Matthew Kandrach – President, CASE
July 14, 2020
A clear lesson of the coronavirus pandemic is that public policy affects people and consumers in real ways.
This is true at the local, state and federal level — whether it relates to stimulus money, distancing policies or even regulatory structures.
Observers of one industry in particular — our nation’s freight railroads — have rightly noted that it is a good thing private rail carriers are not regulated like public utilities.
Had they been treated like gas or electric companies in the lead up to today’s new reality, we wouldn’t have a reliable transportation network that keeps trains running through its own investments.
“[It] is clear that today’s freight railroads are still standing largely because lawmakers and regulators a generation ago recognized the power of markets and the dangers of excessive government intervention,” says transportation expert Marc Scribner.
Unfortunately, railroads have long fought potential regulation that would undermine their viability and that of their customers. Unlike trucks that use roads we all pay for, railroads pay their own way, like oil and gas pipelines or many broadband companies.

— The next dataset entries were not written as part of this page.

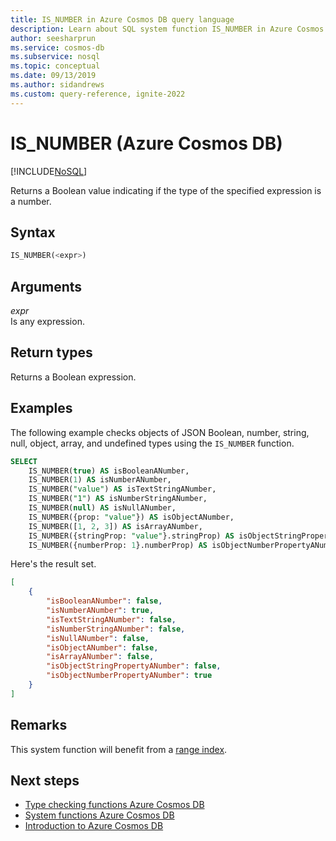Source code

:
 ```yaml
---
title: IS_NUMBER in Azure Cosmos DB query language
description: Learn about SQL system function IS_NUMBER in Azure Cosmos DB.
author: seesharprun
ms.service: cosmos-db
ms.subservice: nosql
ms.topic: conceptual
ms.date: 09/13/2019
ms.author: sidandrews
ms.custom: query-reference, ignite-2022
---
```


# IS_NUMBER (Azure Cosmos DB)
[!INCLUDE[NoSQL](../../includes/appliesto-nosql.md)]

Returns a Boolean value indicating if the type of the specified expression is a number.  
  
## Syntax
  
```sql
IS_NUMBER(<expr>)  
```  
  
## Arguments
  
*expr*  
  Is any expression.  
  
## Return types
  
Returns a Boolean expression.  
  
## Examples
  
The following example checks objects of JSON Boolean, number, string, null, object, array, and undefined types using the `IS_NUMBER` function.  
  
```sql
SELECT   
    IS_NUMBER(true) AS isBooleanANumber,   
    IS_NUMBER(1) AS isNumberANumber, 
    IS_NUMBER("value") AS isTextStringANumber, 
    IS_NUMBER("1") AS isNumberStringANumber,
    IS_NUMBER(null) AS isNullANumber,  
    IS_NUMBER({prop: "value"}) AS isObjectANumber,   
    IS_NUMBER([1, 2, 3]) AS isArrayANumber,  
    IS_NUMBER({stringProp: "value"}.stringProp) AS isObjectStringPropertyANumber, 
    IS_NUMBER({numberProp: 1}.numberProp) AS isObjectNumberPropertyANumber  
```  

Here's the result set.  
  
```json
[
    {
        "isBooleanANumber": false,
        "isNumberANumber": true,
        "isTextStringANumber": false,
        "isNumberStringANumber": false,
        "isNullANumber": false,
        "isObjectANumber": false,
        "isArrayANumber": false,
        "isObjectStringPropertyANumber": false,
        "isObjectNumberPropertyANumber": true
    }
]
```  

## Remarks

This system function will benefit from a [range index](../../index-policy.md#includeexclude-strategy).

## Next steps

- [Type checking functions Azure Cosmos DB](system-functions.yml)
- [System functions Azure Cosmos DB](system-functions.md)
- [Introduction to Azure Cosmos DB](../../introduction.md)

In the past few years, railroads have spent more than $20 billion per year.
Yet for the past few years the industry has battled a threat to cap rates that railroads charge customers after they deem that the railroad has earned an “adequate” amount of money each year.
“Now, the [government] is considering the concept to limit rates — railroads deemed to be making enough money would not be allowed to raise rates even to replenish and replace equipment, build new track or otherwise expand,” says conservative columnist Brian McNicoll.
Railroads have also battled calls by some customers — or more aptly, lobbyists — to force railroads to allow competitors to use their own property. While systems of price controls or open access always struck market proponents as wrongheaded, the coronavirus pandemic has made it much clearer.
Instead of weathering the depressed economy, railroads would have pushed for massive amounts of government money like so many other sectors. But they haven’t.
Indeed, the reason for opposing utility-style regulations for railroads is simple: running a railroad is expensive, with most all costs borne by private industry, and limiting the ability to earn enough money would limit dollars put into the system.
As the Small Business and Entrepreneurship Council argues: “When government regulates the price of a good or service, that means government limits the potential returns on such endeavors, and creates political risks and uncertainties.”
That would leave rail customers and U.S. consumers holding the bag. Analysis by our friends at the American Consumer Institute shows that consumers enjoy some $10 billion in such benefits and savings because railroads are treated like most private businesses — particularly trucking, our other crucial mode for moving goods.
Leaders in Congress have thankfully rejected the call for further government interference in the rail sector. But nothing lasts forever and the structure emphasizing markets over government rate making will be 40 years old this October.
“Throughout this crisis there is no doubt that rail remains the firm and unyielding backbone of America’s transportation system,” my colleague Gerard Scimeca recently wrote. “And despite the fact that the economic downturn has seriously impacted their business, they are meeting the challenges of the pandemic without public funding.”
With new policymakers coming to Washington next year, it is a good time to remind folks that the current system works well.